__Stored entries__
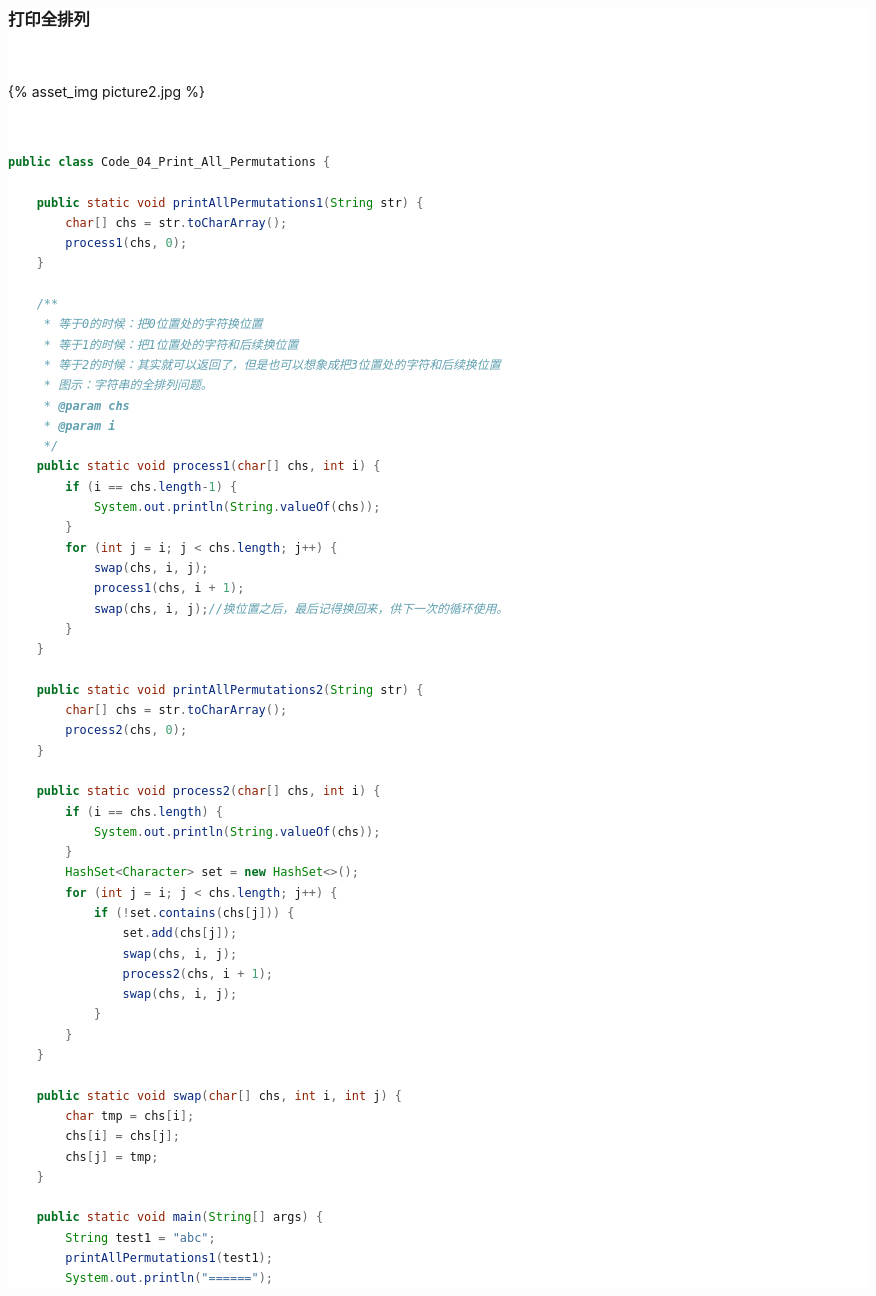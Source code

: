 ### 打印全排列

<br/>

{% asset_img picture2.jpg %}

<br/>

```java
public class Code_04_Print_All_Permutations {

	public static void printAllPermutations1(String str) {
		char[] chs = str.toCharArray();
		process1(chs, 0);
	}

    /**
     * 等于0的时候：把0位置处的字符换位置
     * 等于1的时候：把1位置处的字符和后续换位置
     * 等于2的时候：其实就可以返回了，但是也可以想象成把3位置处的字符和后续换位置
     * 图示：字符串的全排列问题。
     * @param chs
     * @param i
     */
	public static void process1(char[] chs, int i) {
		if (i == chs.length-1) {
			System.out.println(String.valueOf(chs));
		}
		for (int j = i; j < chs.length; j++) {
			swap(chs, i, j);
			process1(chs, i + 1);
			swap(chs, i, j);//换位置之后，最后记得换回来，供下一次的循环使用。
		}
	}

	public static void printAllPermutations2(String str) {
		char[] chs = str.toCharArray();
		process2(chs, 0);
	}

	public static void process2(char[] chs, int i) {
		if (i == chs.length) {
			System.out.println(String.valueOf(chs));
		}
		HashSet<Character> set = new HashSet<>();
		for (int j = i; j < chs.length; j++) {
			if (!set.contains(chs[j])) {
				set.add(chs[j]);
				swap(chs, i, j);
				process2(chs, i + 1);
				swap(chs, i, j);
			}
		}
	}

	public static void swap(char[] chs, int i, int j) {
		char tmp = chs[i];
		chs[i] = chs[j];
		chs[j] = tmp;
	}

	public static void main(String[] args) {
		String test1 = "abc";
		printAllPermutations1(test1);
		System.out.println("======");
```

__PROBLEM DETAILS__
Each entry above should be written out verbatim, minus its pictures.

__SOLUTION TO THE EXERCISE__
Source code

: ### 打印全排列

<br/>

{% asset_img picture2.jpg %}

<br/>

```java
public class Code_04_Print_All_Permutations {

	public static void printAllPermutations1(String str) {
		char[] chs = str.toCharArray();
		process1(chs, 0);
	}

    /**
     * 等于0的时候：把0位置处的字符换位置
     * 等于1的时候：把1位置处的字符和后续换位置
     * 等于2的时候：其实就可以返回了，但是也可以想象成把3位置处的字符和后续换位置
     * 图示：字符串的全排列问题。
     * @param chs
     * @param i
     */
	public static void process1(char[] chs, int i) {
		if (i == chs.length-1) {
			System.out.println(String.valueOf(chs));
		}
		for (int j = i; j < chs.length; j++) {
			swap(chs, i, j);
			process1(chs, i + 1);
			swap(chs, i, j);//换位置之后，最后记得换回来，供下一次的循环使用。
		}
	}

	public static void printAllPermutations2(String str) {
		char[] chs = str.toCharArray();
		process2(chs, 0);
	}

	public static void process2(char[] chs, int i) {
		if (i == chs.length) {
			System.out.println(String.valueOf(chs));
		}
		HashSet<Character> set = new HashSet<>();
		for (int j = i; j < chs.length; j++) {
			if (!set.contains(chs[j])) {
				set.add(chs[j]);
				swap(chs, i, j);
				process2(chs, i + 1);
				swap(chs, i, j);
			}
		}
	}

	public static void swap(char[] chs, int i, int j) {
		char tmp = chs[i];
		chs[i] = chs[j];
		chs[j] = tmp;
	}

	public static void main(String[] args) {
		String test1 = "abc";
		printAllPermutations1(test1);
		System.out.println("======");
```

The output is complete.